Cal does and stuffs it into his pocket, his face pale. “Mateo, do you hear that?”
“Hear what?” I ask, seconds before realizing the sound of sirens has gotten louder than ever. All of a sudden, it’s like they’re on top of us.
“Something’s off. Something’s wrong.” Cal’s practically vibrating, bouncing on the balls of his feet with adrenaline-fueled anxiety.
I can’t believe I even have to say this, while holding a motionless Ivy and backing away from a maybe-dead guy, but—“A lot of things are pretty fucking wrong right now, Cal.”
He ignores me, crossing to the oversized windows and looking down. “The police are pulling up,” he reports. “Right in front of the building. How would they even know to be here? Did Ivy call them?”
“I don’t think so. She would’ve said something if she did,” I say. “You think the police have the code for the door?”
The sound of shattering glass makes us both flinch. Cal passes a hand across his mouth. “I think they’re using a different way in,” he says. More glass breaks, and muffled voices reach our ears. “They’re gonna be here any second.”
“Dude, what…” I glance between Cal and the syringe. “What’s going on? What the hell are we supposed to do?”
Cal’s eyes take up half his face as he says, “I think we should leave.”
Now I do laugh, low and harsh. “Great idea. We’ll just wave at the police while we carry an unconscious girl past them, and leave poor…”
I can’t bring myself to say Boney’s name. Maybe it’s not even Boney, I think. Maybe it’s some tortured artist who overdosed and…what, exactly? Flung the syringe away before he collapsed? “Leave this poor guy behind,” I finish.
I was in the room once before with a dead person. It was my great-uncle Hector; he was eighty-four and sick enough that we made the trip to the Bronx when I was nine years old to “say our goodbyes,” as Ma said. Uncle Hector was in bed, lying motionless with his eyes closed, my aunt Rose clutching his hand with a rosary. And then, suddenly, he was a different kind of still. I could see it even from across the room, and my mother could, too. Ma put her hand on my shoulder, squeezed, and murmured, “That was very peaceful.”
There’s nothing peaceful about any of this.
“We don’t have to pass the police,” Cal says. “There’s a back staircase at the other end of the hall. It opens into an alleyway behind the building. Totally different street.”
That seems like simultaneously the best and worst idea I’ve ever heard. My brain isn’t working properly, and I wish to God that Ivy would wake up and do the thinking for us. “Okay, but…shouldn’t we tell them what we saw?” I ask.
“Like what?
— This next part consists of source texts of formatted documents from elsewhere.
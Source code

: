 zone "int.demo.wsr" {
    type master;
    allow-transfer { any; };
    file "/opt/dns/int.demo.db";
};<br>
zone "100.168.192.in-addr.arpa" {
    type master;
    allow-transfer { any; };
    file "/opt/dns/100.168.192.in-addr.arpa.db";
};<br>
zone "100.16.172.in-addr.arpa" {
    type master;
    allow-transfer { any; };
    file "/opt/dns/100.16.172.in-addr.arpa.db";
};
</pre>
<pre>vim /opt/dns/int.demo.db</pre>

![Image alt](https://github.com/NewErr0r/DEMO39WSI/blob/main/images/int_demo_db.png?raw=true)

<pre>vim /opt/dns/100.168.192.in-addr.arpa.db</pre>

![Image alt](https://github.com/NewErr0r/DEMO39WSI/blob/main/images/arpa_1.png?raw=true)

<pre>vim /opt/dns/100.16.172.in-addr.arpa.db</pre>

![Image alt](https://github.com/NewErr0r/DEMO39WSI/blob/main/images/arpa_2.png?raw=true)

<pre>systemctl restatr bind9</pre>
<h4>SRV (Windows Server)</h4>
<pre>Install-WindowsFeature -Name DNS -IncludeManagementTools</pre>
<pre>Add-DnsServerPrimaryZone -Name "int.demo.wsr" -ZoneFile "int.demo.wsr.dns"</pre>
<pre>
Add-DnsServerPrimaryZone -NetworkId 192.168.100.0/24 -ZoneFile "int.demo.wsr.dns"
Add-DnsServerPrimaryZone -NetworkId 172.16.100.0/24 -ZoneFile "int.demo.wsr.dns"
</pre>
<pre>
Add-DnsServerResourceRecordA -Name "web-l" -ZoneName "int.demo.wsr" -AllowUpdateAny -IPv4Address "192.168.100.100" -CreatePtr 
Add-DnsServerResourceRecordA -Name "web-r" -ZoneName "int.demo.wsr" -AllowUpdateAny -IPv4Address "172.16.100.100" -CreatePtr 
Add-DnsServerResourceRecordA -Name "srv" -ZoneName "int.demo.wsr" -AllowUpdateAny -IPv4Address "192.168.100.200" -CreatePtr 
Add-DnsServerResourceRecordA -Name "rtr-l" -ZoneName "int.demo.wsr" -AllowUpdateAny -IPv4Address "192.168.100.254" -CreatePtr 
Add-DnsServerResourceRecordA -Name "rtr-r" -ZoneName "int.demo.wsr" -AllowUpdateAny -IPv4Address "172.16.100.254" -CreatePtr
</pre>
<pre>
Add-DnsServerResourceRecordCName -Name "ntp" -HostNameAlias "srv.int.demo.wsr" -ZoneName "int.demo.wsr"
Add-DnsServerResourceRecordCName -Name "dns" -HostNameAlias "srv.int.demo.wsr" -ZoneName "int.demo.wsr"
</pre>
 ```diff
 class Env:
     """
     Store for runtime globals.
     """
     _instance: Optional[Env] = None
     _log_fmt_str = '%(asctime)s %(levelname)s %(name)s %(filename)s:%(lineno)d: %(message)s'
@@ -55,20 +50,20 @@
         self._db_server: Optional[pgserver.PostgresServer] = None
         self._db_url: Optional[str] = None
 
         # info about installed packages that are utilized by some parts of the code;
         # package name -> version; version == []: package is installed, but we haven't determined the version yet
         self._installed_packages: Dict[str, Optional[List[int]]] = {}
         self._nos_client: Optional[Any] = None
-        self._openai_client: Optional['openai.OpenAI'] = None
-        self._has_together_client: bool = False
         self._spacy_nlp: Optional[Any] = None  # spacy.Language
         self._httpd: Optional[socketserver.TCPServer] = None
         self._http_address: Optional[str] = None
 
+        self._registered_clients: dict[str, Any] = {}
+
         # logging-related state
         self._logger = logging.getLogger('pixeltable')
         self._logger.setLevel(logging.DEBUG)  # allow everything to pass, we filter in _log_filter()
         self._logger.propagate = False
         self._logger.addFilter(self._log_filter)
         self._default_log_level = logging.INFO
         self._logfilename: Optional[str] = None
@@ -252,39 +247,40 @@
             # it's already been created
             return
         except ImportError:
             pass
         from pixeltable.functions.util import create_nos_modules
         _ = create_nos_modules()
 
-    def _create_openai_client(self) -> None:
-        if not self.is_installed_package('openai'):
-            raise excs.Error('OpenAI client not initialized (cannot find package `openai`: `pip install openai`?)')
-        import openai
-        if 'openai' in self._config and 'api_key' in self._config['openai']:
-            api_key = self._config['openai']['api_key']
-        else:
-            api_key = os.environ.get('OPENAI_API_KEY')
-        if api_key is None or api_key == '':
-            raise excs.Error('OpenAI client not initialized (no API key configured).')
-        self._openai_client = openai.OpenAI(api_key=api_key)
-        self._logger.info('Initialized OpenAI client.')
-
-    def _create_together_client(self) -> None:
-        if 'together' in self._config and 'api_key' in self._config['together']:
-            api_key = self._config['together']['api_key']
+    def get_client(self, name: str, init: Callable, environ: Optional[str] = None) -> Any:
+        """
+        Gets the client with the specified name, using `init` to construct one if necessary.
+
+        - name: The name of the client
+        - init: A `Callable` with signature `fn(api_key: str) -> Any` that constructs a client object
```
A pair of sneakers and a syringe? They’re gonna see the same thing. If whoever’s over there can be helped…” Cal crosses back toward the room’s entrance and pauses on the threshold, his voice dropping into a near whisper. “They’ll help him. We can’t. All we’re gonna do is get into a shitload of trouble because we’re not supposed to be here.”
And just like that, he’s gone.
I hesitate for half a beat, looking from Ivy’s face to those goddamn purple sneakers, until the voices below me start getting way too close for comfort. I think about what might happen if I stay. I didn’t do anything wrong, but unlike Cal, I can’t count on cops giving me the benefit of the doubt. Getting found like this—holding an unconscious girl in the same room where somebody might’ve just died—could get me arrested or worse. Even if it doesn’t, the last thing I need is police poking around in my life, questioning me.